_How to complete this task_:
Identify, in the records below, every line where the string "walks" appears, and copy each such line.

_Data provided_:
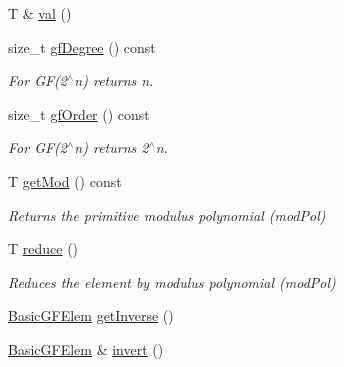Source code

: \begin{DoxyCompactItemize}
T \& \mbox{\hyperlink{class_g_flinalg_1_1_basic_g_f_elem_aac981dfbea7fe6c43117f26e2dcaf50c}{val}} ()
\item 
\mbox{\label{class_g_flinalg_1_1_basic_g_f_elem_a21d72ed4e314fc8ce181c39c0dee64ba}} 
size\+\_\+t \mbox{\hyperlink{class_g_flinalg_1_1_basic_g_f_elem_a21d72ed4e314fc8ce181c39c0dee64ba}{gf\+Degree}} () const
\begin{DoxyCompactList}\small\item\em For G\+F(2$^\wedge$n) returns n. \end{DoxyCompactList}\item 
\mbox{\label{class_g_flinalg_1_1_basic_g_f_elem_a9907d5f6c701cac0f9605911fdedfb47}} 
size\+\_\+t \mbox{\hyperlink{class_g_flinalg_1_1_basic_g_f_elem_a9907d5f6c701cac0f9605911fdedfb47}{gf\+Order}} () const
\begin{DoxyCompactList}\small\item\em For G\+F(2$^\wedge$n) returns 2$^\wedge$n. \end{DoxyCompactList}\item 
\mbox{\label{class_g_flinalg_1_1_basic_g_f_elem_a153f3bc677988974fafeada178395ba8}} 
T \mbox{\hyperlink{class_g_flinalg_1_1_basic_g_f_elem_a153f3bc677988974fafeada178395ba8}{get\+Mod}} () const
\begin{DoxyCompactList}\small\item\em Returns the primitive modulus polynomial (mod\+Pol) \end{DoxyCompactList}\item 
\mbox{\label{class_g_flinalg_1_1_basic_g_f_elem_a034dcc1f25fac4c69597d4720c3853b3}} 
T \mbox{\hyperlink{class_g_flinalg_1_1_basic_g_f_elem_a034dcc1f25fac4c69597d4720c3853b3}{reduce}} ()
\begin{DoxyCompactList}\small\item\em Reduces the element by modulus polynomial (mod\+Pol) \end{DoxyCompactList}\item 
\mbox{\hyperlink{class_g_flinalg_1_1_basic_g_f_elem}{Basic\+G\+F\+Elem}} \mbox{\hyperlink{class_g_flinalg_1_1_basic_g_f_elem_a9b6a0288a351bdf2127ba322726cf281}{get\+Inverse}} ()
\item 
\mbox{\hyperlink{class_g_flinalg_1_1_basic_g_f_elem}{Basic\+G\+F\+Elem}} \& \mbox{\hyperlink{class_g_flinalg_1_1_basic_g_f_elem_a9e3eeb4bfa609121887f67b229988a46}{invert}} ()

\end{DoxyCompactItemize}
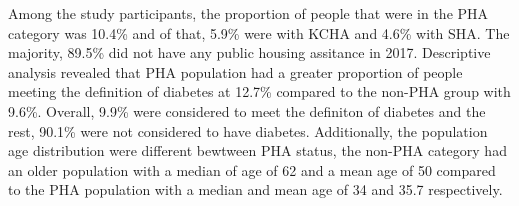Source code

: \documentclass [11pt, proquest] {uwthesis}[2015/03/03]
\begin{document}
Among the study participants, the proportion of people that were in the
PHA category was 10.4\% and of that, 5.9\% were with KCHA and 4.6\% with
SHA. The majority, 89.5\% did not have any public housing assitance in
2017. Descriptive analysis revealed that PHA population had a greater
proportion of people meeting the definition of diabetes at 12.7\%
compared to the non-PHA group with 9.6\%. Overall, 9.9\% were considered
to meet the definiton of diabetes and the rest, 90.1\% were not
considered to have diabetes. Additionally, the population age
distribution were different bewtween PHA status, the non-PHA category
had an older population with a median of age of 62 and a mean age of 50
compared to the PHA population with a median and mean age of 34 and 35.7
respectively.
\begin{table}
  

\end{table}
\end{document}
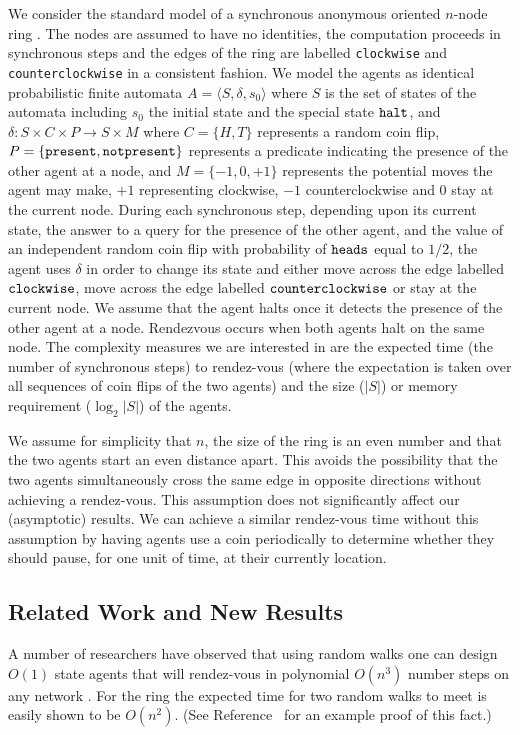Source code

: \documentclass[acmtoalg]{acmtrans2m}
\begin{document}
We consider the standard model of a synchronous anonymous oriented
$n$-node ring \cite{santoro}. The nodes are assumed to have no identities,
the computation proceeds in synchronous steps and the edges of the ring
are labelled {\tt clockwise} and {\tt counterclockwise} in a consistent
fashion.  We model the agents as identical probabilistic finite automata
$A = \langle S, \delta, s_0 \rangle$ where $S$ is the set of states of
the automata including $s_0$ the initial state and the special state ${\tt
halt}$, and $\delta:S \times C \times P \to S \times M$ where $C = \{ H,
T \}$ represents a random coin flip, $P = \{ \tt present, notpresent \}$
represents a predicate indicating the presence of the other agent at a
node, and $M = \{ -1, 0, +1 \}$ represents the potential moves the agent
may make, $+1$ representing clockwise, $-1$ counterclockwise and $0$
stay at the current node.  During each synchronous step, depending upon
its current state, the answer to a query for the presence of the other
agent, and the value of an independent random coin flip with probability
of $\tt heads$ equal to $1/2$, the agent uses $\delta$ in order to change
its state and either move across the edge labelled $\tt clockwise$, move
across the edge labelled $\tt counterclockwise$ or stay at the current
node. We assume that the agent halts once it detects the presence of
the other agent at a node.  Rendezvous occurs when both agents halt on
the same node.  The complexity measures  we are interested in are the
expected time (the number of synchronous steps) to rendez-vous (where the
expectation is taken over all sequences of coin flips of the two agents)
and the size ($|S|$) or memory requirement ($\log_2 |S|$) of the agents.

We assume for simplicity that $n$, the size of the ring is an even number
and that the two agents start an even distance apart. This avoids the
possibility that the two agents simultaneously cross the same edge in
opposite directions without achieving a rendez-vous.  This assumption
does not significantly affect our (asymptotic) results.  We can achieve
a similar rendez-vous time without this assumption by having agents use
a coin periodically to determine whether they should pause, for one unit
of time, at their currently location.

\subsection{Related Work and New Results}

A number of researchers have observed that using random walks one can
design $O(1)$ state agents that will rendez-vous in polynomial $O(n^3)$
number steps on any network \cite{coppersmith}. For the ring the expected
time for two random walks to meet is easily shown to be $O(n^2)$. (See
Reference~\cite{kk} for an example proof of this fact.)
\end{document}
---
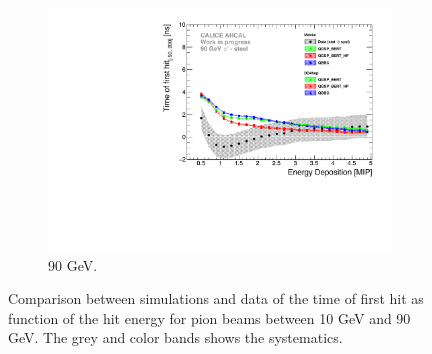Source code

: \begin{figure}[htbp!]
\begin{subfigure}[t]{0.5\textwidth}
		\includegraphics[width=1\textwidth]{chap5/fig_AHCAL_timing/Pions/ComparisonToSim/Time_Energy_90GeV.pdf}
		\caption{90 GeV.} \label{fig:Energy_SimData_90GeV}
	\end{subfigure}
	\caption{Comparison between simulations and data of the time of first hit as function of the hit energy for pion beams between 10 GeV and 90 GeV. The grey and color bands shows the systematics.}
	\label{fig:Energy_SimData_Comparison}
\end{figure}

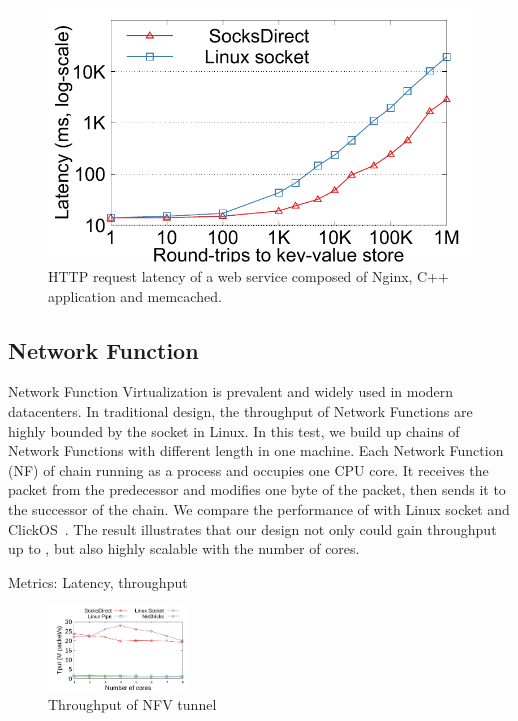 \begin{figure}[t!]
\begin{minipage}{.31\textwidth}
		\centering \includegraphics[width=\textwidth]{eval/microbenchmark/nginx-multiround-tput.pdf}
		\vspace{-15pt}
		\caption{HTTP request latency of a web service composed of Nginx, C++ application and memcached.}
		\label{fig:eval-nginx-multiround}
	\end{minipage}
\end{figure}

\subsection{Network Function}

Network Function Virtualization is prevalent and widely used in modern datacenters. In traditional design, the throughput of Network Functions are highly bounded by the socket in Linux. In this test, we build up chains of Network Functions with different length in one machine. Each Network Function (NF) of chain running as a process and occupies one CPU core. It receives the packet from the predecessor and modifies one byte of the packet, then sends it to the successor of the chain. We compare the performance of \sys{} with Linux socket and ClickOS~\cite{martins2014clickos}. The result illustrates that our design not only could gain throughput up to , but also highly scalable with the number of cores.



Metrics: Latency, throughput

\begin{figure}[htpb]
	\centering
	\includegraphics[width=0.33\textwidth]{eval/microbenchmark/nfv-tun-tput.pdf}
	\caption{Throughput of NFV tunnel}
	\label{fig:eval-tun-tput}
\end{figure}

_Solution to this problem_:
A number of researchers have observed that using random walks one can
time for two random walks to meet is easily shown to be $O(n^2)$. (See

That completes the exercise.